Thread: Searching String in a file

  1. #1
    Registered User
    Join Date
    Jul 2011
    Posts
    24

    Searching String in a file

    I want to search a string in a file:

    suppose my file has data as follows :
    img01_234
    img01_123
    img01_233
    img01_2342
    img01_233435
    img01_2323
    img01_2334
    img01_235
    .
    .
    .
    and it continues... and its a very big file..wats the most efficient way to search string in a file..? is there any function to do this ??

    I need something dat works really fast ...can anyone suggest something ?

    I am using C, Visual C++ compiler, and Windows 7 OS.

  2. #2
    Registered User claudiu's Avatar
    Join Date
    Feb 2010
    Location
    London, United Kingdom
    Posts
    2,094
    1) Have you even given "dat" a try?

    2) Have you searched this forum and the internet for an answer?

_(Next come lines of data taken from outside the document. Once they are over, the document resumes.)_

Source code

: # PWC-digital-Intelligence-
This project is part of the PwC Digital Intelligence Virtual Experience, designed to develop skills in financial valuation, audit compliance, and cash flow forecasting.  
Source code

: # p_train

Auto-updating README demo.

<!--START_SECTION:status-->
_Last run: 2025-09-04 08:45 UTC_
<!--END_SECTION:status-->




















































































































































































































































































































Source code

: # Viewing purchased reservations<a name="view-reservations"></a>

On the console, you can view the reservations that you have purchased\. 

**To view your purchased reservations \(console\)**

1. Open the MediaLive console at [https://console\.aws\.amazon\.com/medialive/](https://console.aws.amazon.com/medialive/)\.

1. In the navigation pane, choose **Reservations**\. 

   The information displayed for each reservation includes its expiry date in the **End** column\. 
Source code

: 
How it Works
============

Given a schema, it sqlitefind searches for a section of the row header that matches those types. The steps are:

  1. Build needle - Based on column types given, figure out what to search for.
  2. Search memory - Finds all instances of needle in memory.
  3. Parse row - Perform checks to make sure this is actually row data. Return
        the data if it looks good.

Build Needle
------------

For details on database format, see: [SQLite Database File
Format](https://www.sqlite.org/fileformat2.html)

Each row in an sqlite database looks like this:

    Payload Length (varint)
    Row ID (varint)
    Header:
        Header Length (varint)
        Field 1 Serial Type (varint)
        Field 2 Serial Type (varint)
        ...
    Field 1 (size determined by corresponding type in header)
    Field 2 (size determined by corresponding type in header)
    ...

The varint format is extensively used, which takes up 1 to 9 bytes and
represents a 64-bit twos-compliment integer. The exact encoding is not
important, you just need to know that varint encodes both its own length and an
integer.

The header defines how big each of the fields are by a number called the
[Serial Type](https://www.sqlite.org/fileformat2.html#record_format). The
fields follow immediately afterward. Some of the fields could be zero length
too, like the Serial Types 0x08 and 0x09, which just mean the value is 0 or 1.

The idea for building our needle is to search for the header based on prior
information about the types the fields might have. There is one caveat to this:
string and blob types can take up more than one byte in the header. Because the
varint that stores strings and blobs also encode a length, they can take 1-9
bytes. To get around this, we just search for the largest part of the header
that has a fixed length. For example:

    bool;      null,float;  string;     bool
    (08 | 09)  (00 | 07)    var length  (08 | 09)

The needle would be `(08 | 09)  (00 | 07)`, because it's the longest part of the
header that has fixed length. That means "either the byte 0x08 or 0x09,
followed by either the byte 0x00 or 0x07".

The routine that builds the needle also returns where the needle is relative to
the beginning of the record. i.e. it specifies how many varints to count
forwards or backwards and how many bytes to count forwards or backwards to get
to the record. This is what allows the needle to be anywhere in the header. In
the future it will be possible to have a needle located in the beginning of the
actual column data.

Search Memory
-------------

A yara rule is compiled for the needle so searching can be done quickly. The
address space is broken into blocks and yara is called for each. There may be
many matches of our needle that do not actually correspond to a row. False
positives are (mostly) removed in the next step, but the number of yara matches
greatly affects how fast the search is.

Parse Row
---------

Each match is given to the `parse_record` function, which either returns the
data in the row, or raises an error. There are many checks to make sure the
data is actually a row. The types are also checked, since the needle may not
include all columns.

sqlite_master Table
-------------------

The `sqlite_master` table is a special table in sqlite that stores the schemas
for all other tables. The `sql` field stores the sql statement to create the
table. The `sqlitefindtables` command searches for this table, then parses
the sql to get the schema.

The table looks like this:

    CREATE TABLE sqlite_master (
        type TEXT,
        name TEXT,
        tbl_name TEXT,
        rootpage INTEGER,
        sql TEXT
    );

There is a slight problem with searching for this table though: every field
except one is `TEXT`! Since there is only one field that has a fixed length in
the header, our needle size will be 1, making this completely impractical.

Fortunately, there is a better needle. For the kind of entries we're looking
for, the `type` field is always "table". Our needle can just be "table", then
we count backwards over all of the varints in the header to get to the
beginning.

This is one of the most common questions ever asked.

    3) If you are storing all your data on the file system you really can't expect too much efficiency. You just read through the file until you find your string. If you don't like it, use a database.
    1. Get rid of gets(). Never ever ever use it again. Replace it with fgets() and use that instead.
    2. Get rid of void main and replace it with int main(void) and return 0 at the end of the function.
    3. Get rid of conio.h and other antiquated DOS crap headers.
    4. Don't cast the return value of malloc, even if you always always always make sure that stdlib.h is included.

  3. #3
    Registered User
    Join Date
    Aug 2010
    Location
    Rochester, NY
    Posts
    196
    Do you control how things are added to the file, or is the list given to you?

    If you generate the list - sort it alphabetically, then perform a binary search on it. It's pretty much the best shot you've got in a situation like that. If it can't be given to you sorted, then simply buffer the whole thing, apply a sorting algorithm to it, such as a quick sort, then do your binary search through those sorted values...though the question then becomes, why do you need it? Because if you need to know where it was originally, not just if it's there or not, then you'll need to map it back to its original location..which then means you're probably looking at the more tedious side of things.

    Either way, just for the sake of file IO time I'd buffer the whole thing - so throw the whole file contents into memory, then read from there. It's definitely much faster than continuously going to disk then checking.

  4. #4
    Registered User
    Join Date
    Jan 2010
    Posts
    412
    I once did something similar to this by using memory mapping and the Boyer–Moore string search algorithm
    It's probably not the fastest way of doing it, but it works.

  5. #5
    Banned
    Join Date
    Aug 2010
    Location
    Ontario Canada
    Posts
    9,547
    Syndacate is very close to a good answer....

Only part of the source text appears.